● The problem: Scan the records for the word "БПЛА". Report each line where it occurs.

☆ ☆ ☆ ☆ ☆ ☆ ☆

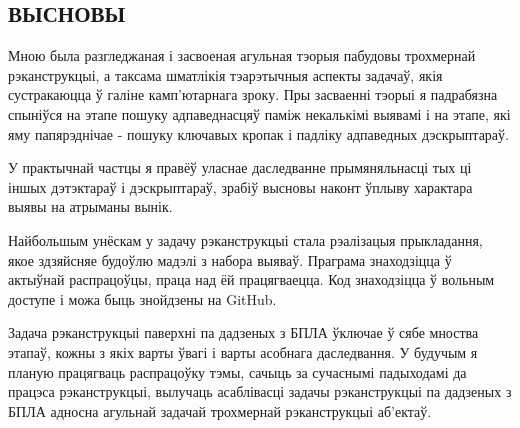 \begin{center}
    \section*{ВЫСНОВЫ}
\end{center}

Мною была разгледжаная і засвоеная агульная тэорыя пабудовы трохмернай рэканструкцыі, а таксама шматлікія
тэарэтычныя аспекты задачаў, якія сустракаюцца ў галіне камп'ютарнага зроку.
Пры засваенні тэорыі я падрабязна спыніўся на этапе пошуку адпаведнасцяў паміж некалькімі выявамі і на этапе,
які яму папярэднічае - пошуку ключавых кропак і падліку адпаведных дэскрыптараў.

У практычнай частцы я правёў уласнае даследванне прымяняльнасці тых ці іншых дэтэктараў і дэскрыптараў,
зрабіў высновы наконт ўплыву характара выявы на атрыманы вынік.

Найбольшым унёскам у задачу рэканструкцыі стала рэалізацыя прыкладання, якое здзяйсняе будоўлю мадэлі з набора выяваў.
Праграма знаходзіцца ў актыўнай распрацоўцы, праца над ёй працягваецца. Код знаходзіцца ў вольным доступе
і можа быць знойдзены на GitHub.

Задача рэканструкцыі паверхні па дадзеных з БПЛА ўключае ў сябе мноства этапаў, кожны з якіх варты ўвагі і варты
асобнага даследвання. У будучым я планую працягваць распрацоўку тэмы, сачыць за сучаснымі падыходамі да працэса
рэканструкцыі, вылучаць асаблівасці задачы рэканструкцыі па дадзеных з БПЛА адносна агульнай задачай трохмернай
рэканструкцыі аб'ектаў.

\newpage
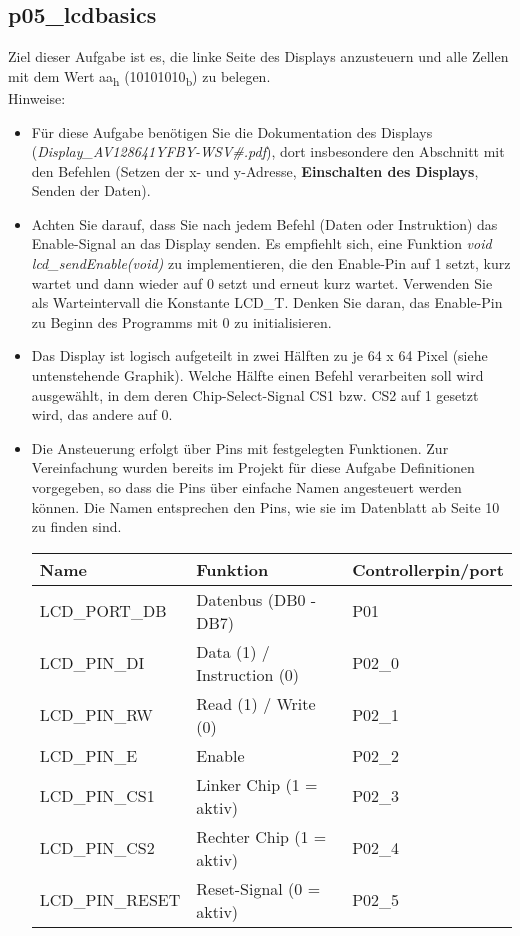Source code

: \documentclass[
  accentcolor=tud1c,	%
  colorbacktitle,		%
  inverttitle,			%
  german,				%
  twoside
]{tudexercise}
\begin{document}
\subsection{p05\_lcdbasics}
Ziel dieser Aufgabe ist es, die linke Seite des Displays anzusteuern und alle Zellen mit dem Wert aa\textsubscript{h} (10101010\textsubscript{b}) zu belegen.\\
Hinweise:
\begin{itemize}
\item Für diese Aufgabe benötigen Sie die Dokumentation des Displays (\textit{Display\_AV128641YFBY-WSV\#.pdf}), dort insbesondere den Abschnitt mit den Befehlen (Setzen der x- und y-Adresse, \textbf{Einschalten des Displays}, Senden der Daten).
\item Achten Sie darauf, dass Sie nach jedem Befehl (Daten oder Instruktion) das Enable-Signal an das Display senden. Es empfiehlt sich, eine Funktion \textit{void lcd\_sendEnable(void)} zu implementieren, die den Enable-Pin auf 1 setzt, kurz wartet und dann wieder auf 0 setzt und erneut kurz wartet. Verwenden Sie als Warteintervall die Konstante LCD\_T. Denken Sie daran, das Enable-Pin zu Beginn des Programms mit 0 zu initialisieren.
\item Das Display ist logisch aufgeteilt in zwei Hälften zu je 64 x 64 Pixel (siehe untenstehende Graphik). Welche Hälfte einen Befehl verarbeiten soll wird ausgewählt, in dem deren Chip-Select-Signal CS1 bzw. CS2 auf 1 gesetzt wird, das andere auf 0.

\item Die Ansteuerung erfolgt über Pins mit festgelegten Funktionen. Zur Vereinfachung wurden bereits im Projekt für diese Aufgabe Definitionen vorgegeben, so dass die Pins über einfache Namen angesteuert werden können. Die Namen entsprechen den Pins, wie sie im Datenblatt ab Seite 10 zu finden sind.

\begin{center}
\begin{tabular}{l|l|l}
Name & Funktion & Controllerpin/port \\ 
\hline 
LCD\_PORT\_DB & Datenbus (DB0 - DB7) & P01 \\ 
LCD\_PIN\_DI & Data (1) / Instruction (0) & P02\_0 \\ 
LCD\_PIN\_RW & Read (1) / Write (0) & P02\_1 \\ 
LCD\_PIN\_E & Enable & P02\_2 \\ 
LCD\_PIN\_CS1 & Linker Chip (1 = aktiv) & P02\_3 \\ 
LCD\_PIN\_CS2 & Rechter Chip (1 = aktiv) & P02\_4 \\ 
LCD\_PIN\_RESET & Reset-Signal (0 = aktiv) & P02\_5 \\ 
\end{tabular}
\end{center}


\end{itemize}
\end{document}
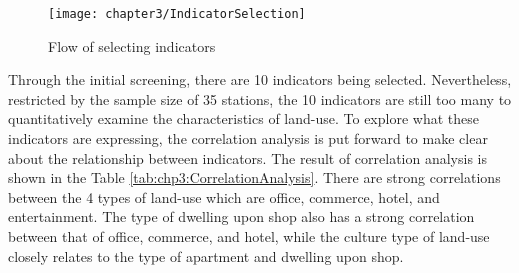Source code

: %
\begin{figure}[htbp]
	\centering
	\texttt{[image: chapter3/IndicatorSelection]}
	\caption{Flow of selecting indicators}
	\label{fig:chp3:IndicatorSelection}
\end{figure}

%
Through the initial screening, there are 10 indicators being selected. Nevertheless, restricted by the sample size of 35 stations, the 10 indicators are still too many to quantitatively examine the characteristics of land-use. To explore what these indicators are expressing, the correlation analysis is put forward to make clear about the relationship between indicators. The result of correlation analysis is shown in the Table \ref{tab:chp3:CorrelationAnalysis}. There are strong correlations between the 4 types of land-use which are office, commerce, hotel, and entertainment. The type of dwelling upon shop also has a strong correlation between that of office, commerce, and hotel, while the culture type of land-use closely relates to the type of apartment and dwelling upon shop.

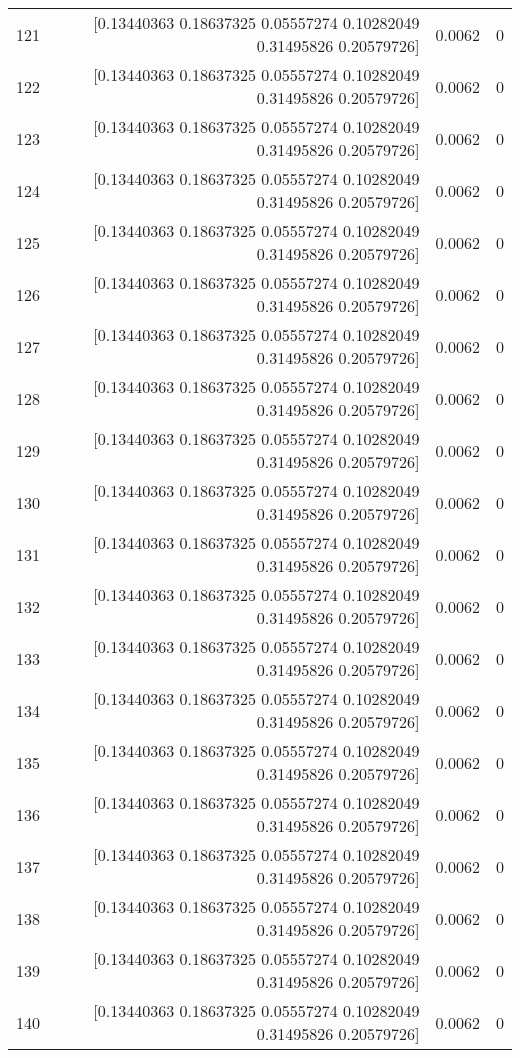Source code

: \begin{longtable}{lrrr}
121 & [0.13440363 0.18637325 0.05557274 0.10282049 0.31495826 0.20579726] & 0.0062 & 0 \\
122 & [0.13440363 0.18637325 0.05557274 0.10282049 0.31495826 0.20579726] & 0.0062 & 0 \\
123 & [0.13440363 0.18637325 0.05557274 0.10282049 0.31495826 0.20579726] & 0.0062 & 0 \\
124 & [0.13440363 0.18637325 0.05557274 0.10282049 0.31495826 0.20579726] & 0.0062 & 0 \\
125 & [0.13440363 0.18637325 0.05557274 0.10282049 0.31495826 0.20579726] & 0.0062 & 0 \\
126 & [0.13440363 0.18637325 0.05557274 0.10282049 0.31495826 0.20579726] & 0.0062 & 0 \\
127 & [0.13440363 0.18637325 0.05557274 0.10282049 0.31495826 0.20579726] & 0.0062 & 0 \\
128 & [0.13440363 0.18637325 0.05557274 0.10282049 0.31495826 0.20579726] & 0.0062 & 0 \\
129 & [0.13440363 0.18637325 0.05557274 0.10282049 0.31495826 0.20579726] & 0.0062 & 0 \\
130 & [0.13440363 0.18637325 0.05557274 0.10282049 0.31495826 0.20579726] & 0.0062 & 0 \\
131 & [0.13440363 0.18637325 0.05557274 0.10282049 0.31495826 0.20579726] & 0.0062 & 0 \\
132 & [0.13440363 0.18637325 0.05557274 0.10282049 0.31495826 0.20579726] & 0.0062 & 0 \\
133 & [0.13440363 0.18637325 0.05557274 0.10282049 0.31495826 0.20579726] & 0.0062 & 0 \\
134 & [0.13440363 0.18637325 0.05557274 0.10282049 0.31495826 0.20579726] & 0.0062 & 0 \\
135 & [0.13440363 0.18637325 0.05557274 0.10282049 0.31495826 0.20579726] & 0.0062 & 0 \\
136 & [0.13440363 0.18637325 0.05557274 0.10282049 0.31495826 0.20579726] & 0.0062 & 0 \\
137 & [0.13440363 0.18637325 0.05557274 0.10282049 0.31495826 0.20579726] & 0.0062 & 0 \\
138 & [0.13440363 0.18637325 0.05557274 0.10282049 0.31495826 0.20579726] & 0.0062 & 0 \\
139 & [0.13440363 0.18637325 0.05557274 0.10282049 0.31495826 0.20579726] & 0.0062 & 0 \\
140 & [0.13440363 0.18637325 0.05557274 0.10282049 0.31495826 0.20579726] & 0.0062 & 0 \\

\end{longtable}
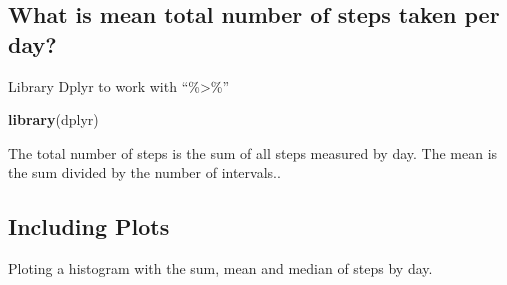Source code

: \documentclass[]{article}
\newenvironment{Shaded}{\begin{snugshade}}{\end{snugshade}}
\newcommand{\DataTypeTok}[1]{\textcolor[rgb]{0.13,0.29,0.53}{#1}}
\newcommand{\KeywordTok}[1]{\textcolor[rgb]{0.13,0.29,0.53}{\textbf{#1}}}
\newcommand{\NormalTok}[1]{#1}
\newcommand{\OperatorTok}[1]{\textcolor[rgb]{0.81,0.36,0.00}{\textbf{#1}}}
\newcommand{\StringTok}[1]{\textcolor[rgb]{0.31,0.60,0.02}{#1}}
\begin{document}
\hypertarget{what-is-mean-total-number-of-steps-taken-per-day}{%
\subsection{What is mean total number of steps taken per
day?}\label{what-is-mean-total-number-of-steps-taken-per-day}}

Library Dplyr to work with ``\%\textgreater{}\%''

\begin{Shaded}
\begin{Highlighting}[]
\KeywordTok{library}\NormalTok{(dplyr)}
\end{Highlighting}
\end{Shaded}

The total number of steps is the sum of all steps measured by day. The
mean is the sum divided by the number of intervals..

\begin{Shaded}
\end{Shaded}

\hypertarget{including-plots}{%
\subsection{Including Plots}\label{including-plots}}

Ploting a histogram with the sum, mean and median of steps by day.
\end{document}
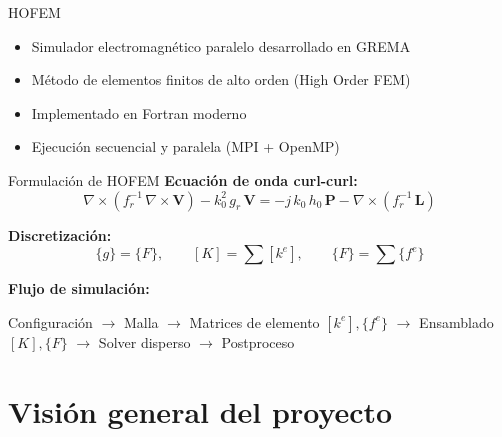 \documentclass[aspectratio=169,11pt]{beamer}
\begin{document}
\begin{frame}{HOFEM}
  \begin{itemize}
    \item Simulador electromagnético paralelo desarrollado en GREMA
    \item Método de elementos finitos de alto orden (High Order FEM)
    \item Implementado en Fortran moderno
    \item Ejecución secuencial y paralela (MPI + OpenMP)
  \end{itemize}
\end{frame}

\begin{frame}{Formulación de HOFEM}
  \textbf{Ecuación de onda curl-curl:}
  \begin{equation*}
    \nabla \times \left(f_r^{-1}\, \nabla \times \mathbf{V}\right)
    - k_0^2\, g_r\, \mathbf{V}
    = -j\, k_0\, h_0\, \mathbf{P}
    - \nabla \times \left(f_r^{-1}\, \mathbf{L}\right)
  \end{equation*}

  \textbf{Discretización:}
  \begin{equation*}
    [K]\{g\} = \{F\}, \qquad
    [K] = \sum [k^e], \qquad
    \{F\} = \sum \{f^e\}
  \end{equation*}

  \textbf{Flujo de simulación:}
  \begin{center}
    \footnotesize
    Configuración $\to$ Malla $\to$ Matrices de elemento $[k^e],\{f^e\}$
    $\to$ Ensamblado $[K],\{F\}$ $\to$ Solver disperso $\to$ Postproceso
  \end{center}
\end{frame}

\section{Visión general del proyecto}
\end{document}
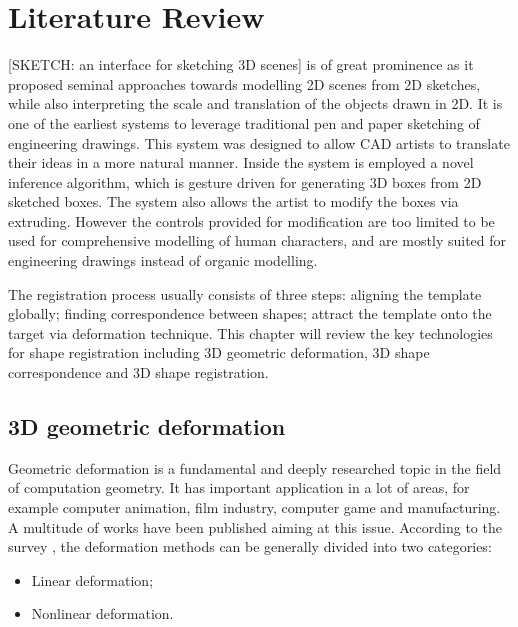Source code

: \ifx\isEmbedded\undefined


\fi
\chapter{Literature Review}
\label{chap:literature}
[SKETCH: an interface for sketching 3D scenes] is of great prominence as it proposed seminal approaches towards modelling 2D scenes from 2D sketches, while also interpreting the scale and translation of the objects drawn in 2D. It is one of the earliest systems to leverage traditional pen and paper sketching of engineering drawings. This system was designed to allow CAD artists to translate their ideas in a more natural manner. Inside the system is employed a novel inference algorithm, which is gesture driven for generating 3D boxes from 2D sketched boxes. The system also allows the artist to modify the boxes via extruding. However the controls provided for modification are too limited to be used for comprehensive modelling of human characters, and are mostly suited for engineering drawings instead of organic modelling.







The registration process usually consists of three steps: aligning the template globally; finding correspondence between shapes; attract the template onto the target via deformation technique. This chapter will review the key technologies for shape registration including 3D geometric deformation, 3D shape correspondence and 3D shape registration.

\section{3D geometric deformation}
 Geometric deformation is a fundamental and deeply researched topic in the field of computation geometry. It has important application in a lot of areas, for example computer animation, film industry, computer game and manufacturing. A multitude of works have been published aiming at this issue. According to the survey \cite{botsch2008linear}, the deformation methods can be generally divided into two categories:
 \begin{itemize}
\item Linear deformation;
\item Nonlinear deformation.
\end{itemize}

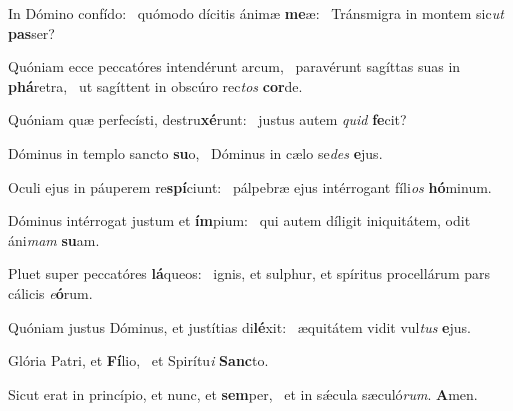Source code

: \item In Dómino confído:~\pscross{} quómodo dícitis ánimæ \textbf{me}æ:~\psstar{} Tránsmigra in montem sic\textit{ut} \textbf{pas}ser?
\item Quóniam ecce peccatóres intendérunt arcum,~\pscross{} paravérunt sagíttas suas in \textbf{phá}retra,~\psstar{} ut sagíttent in obscúro rec\textit{tos} \textbf{cor}de.
\item Quóniam quæ perfecísti, destru\textbf{xé}runt:~\psstar{} justus autem \textit{quid} \textbf{fe}cit?
\item Dóminus in templo sancto \textbf{su}o,~\psstar{} Dóminus in cælo se\textit{des} \textbf{e}jus.
\item Oculi ejus in páuperem re\textbf{spí}ciunt:~\psstar{} pálpebræ ejus intérrogant fíli\textit{os} \textbf{hó}minum.
\item Dóminus intérrogat justum et \textbf{ím}pium:~\psstar{} qui autem díligit iniquitátem, odit áni\textit{mam} \textbf{su}am.
\item Pluet super peccatóres \textbf{lá}queos:~\psstar{} ignis, et sulphur, et spíritus procellárum pars cálicis \textit{e}\textbf{ó}rum.
\item Quóniam justus Dóminus, et justítias di\textbf{lé}xit:~\psstar{} æquitátem vidit vul\textit{tus} \textbf{e}jus.
\item Glória Patri, et \textbf{Fí}lio,~\psstar{} et Spirítu\textit{i} \textbf{Sanc}to.
\item Sicut erat in princípio, et nunc, et \textbf{sem}per,~\psstar{} et in sǽcula sæculó\textit{rum}. \textbf{A}men.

☆ ☆ ☆ ☆ ☆ ☆ ☆

● Task output:
Задача рэканструкцыі паверхні па дадзеных з БПЛА ўключае ў сябе мноства этапаў, кожны з якіх варты ўвагі і варты
рэканструкцыі, вылучаць асаблівасці задачы рэканструкцыі па дадзеных з БПЛА адносна агульнай задачай трохмернай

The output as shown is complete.